<<<<

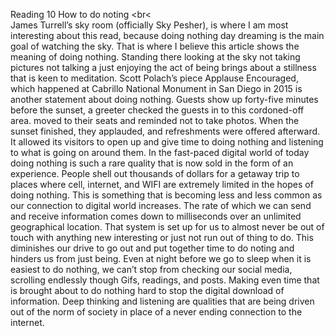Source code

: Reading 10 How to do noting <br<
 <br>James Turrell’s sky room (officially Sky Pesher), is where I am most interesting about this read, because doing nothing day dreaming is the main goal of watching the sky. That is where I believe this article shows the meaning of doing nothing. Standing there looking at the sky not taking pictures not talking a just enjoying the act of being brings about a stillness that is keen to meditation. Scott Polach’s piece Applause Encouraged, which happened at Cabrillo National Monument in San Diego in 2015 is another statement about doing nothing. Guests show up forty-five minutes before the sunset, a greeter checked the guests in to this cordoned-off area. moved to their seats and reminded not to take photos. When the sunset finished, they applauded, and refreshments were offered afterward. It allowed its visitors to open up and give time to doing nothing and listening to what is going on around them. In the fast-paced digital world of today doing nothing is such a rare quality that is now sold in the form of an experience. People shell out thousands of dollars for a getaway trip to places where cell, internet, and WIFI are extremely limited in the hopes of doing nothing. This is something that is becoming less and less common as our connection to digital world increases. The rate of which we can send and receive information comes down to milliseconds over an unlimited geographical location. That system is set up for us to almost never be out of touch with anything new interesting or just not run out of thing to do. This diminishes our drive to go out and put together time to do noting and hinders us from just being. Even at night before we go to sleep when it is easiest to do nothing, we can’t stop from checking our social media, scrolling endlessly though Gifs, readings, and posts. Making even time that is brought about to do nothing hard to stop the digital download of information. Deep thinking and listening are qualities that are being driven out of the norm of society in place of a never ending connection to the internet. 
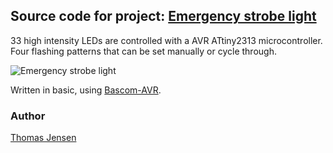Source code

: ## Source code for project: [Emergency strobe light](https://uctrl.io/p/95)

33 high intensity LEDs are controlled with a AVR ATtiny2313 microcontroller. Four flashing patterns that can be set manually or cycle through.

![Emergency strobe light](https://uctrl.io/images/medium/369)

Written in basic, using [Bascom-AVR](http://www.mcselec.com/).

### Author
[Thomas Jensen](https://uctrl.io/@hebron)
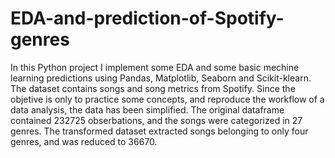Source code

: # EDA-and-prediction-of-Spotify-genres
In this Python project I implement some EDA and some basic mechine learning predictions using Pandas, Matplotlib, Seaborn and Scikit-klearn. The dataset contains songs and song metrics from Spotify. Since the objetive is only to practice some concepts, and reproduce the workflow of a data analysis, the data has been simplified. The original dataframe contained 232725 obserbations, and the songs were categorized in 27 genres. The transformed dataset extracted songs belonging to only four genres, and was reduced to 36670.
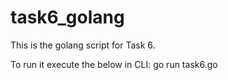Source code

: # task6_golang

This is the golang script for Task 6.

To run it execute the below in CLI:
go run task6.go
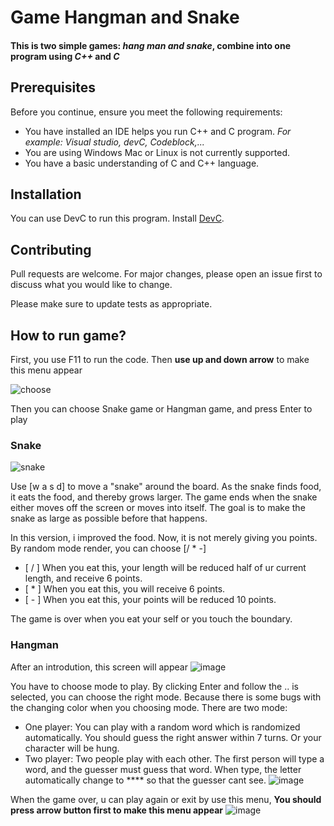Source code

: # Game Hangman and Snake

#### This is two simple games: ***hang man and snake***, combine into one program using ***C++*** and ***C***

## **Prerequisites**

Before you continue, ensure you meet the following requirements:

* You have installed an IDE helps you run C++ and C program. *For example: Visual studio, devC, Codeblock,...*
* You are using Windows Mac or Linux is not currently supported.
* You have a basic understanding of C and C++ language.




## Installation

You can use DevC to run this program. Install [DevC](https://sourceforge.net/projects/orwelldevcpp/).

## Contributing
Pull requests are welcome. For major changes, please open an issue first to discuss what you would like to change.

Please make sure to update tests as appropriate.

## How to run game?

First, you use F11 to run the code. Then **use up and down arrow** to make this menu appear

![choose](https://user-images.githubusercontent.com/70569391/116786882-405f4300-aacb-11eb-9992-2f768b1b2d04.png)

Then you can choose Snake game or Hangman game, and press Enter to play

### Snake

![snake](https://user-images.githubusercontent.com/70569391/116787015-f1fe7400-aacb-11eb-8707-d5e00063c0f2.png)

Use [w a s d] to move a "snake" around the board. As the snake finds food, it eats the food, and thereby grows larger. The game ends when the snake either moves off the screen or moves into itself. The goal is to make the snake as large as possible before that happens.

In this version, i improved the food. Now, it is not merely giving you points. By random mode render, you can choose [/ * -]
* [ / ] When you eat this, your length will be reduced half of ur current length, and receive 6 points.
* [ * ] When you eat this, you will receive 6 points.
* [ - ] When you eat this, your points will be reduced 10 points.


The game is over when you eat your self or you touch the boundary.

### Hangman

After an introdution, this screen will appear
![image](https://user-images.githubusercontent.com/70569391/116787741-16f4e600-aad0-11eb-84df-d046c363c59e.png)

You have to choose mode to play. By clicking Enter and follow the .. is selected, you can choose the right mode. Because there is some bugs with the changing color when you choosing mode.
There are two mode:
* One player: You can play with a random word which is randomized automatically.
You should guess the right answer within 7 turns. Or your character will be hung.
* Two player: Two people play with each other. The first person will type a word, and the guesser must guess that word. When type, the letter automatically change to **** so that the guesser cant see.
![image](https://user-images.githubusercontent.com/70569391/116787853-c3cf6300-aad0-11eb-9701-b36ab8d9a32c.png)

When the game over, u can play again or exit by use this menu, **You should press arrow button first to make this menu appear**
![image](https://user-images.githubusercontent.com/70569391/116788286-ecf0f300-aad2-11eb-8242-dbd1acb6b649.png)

>>>>
<<<<

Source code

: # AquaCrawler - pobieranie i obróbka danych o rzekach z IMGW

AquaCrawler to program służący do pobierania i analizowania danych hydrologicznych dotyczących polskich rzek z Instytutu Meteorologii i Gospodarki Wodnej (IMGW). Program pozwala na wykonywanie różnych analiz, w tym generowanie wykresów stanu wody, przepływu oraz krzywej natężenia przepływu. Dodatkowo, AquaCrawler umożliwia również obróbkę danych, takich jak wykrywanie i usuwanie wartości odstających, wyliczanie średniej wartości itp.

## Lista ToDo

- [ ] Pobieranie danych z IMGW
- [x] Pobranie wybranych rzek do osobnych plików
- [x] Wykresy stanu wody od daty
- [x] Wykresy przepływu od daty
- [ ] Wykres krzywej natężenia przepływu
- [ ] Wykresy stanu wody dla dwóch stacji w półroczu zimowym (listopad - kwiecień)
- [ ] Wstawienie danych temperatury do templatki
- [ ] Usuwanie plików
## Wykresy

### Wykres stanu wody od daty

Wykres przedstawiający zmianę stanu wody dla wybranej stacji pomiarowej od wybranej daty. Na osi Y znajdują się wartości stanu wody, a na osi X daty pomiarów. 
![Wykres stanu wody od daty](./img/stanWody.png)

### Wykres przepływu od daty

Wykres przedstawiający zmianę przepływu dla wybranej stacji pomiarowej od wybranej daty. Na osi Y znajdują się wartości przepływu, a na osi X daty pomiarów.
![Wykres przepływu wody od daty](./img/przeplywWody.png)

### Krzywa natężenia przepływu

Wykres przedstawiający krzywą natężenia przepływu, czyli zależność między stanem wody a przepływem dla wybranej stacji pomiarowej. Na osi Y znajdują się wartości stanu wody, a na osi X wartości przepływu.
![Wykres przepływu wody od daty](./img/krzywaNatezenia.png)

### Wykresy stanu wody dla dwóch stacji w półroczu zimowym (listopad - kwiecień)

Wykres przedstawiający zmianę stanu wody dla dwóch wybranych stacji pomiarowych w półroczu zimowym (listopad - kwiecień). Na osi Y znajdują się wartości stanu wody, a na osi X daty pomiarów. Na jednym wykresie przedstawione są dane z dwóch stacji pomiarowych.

>>>>

- **TASK DIRECTIONS**
Whenever the word "menu" occurs in a line above, copy that line.

- **RESULT**
First, you use F11 to run the code. Then **use up and down arrow** to make this menu appear
When the game over, u can play again or exit by use this menu, **You should press arrow button first to make this menu appear**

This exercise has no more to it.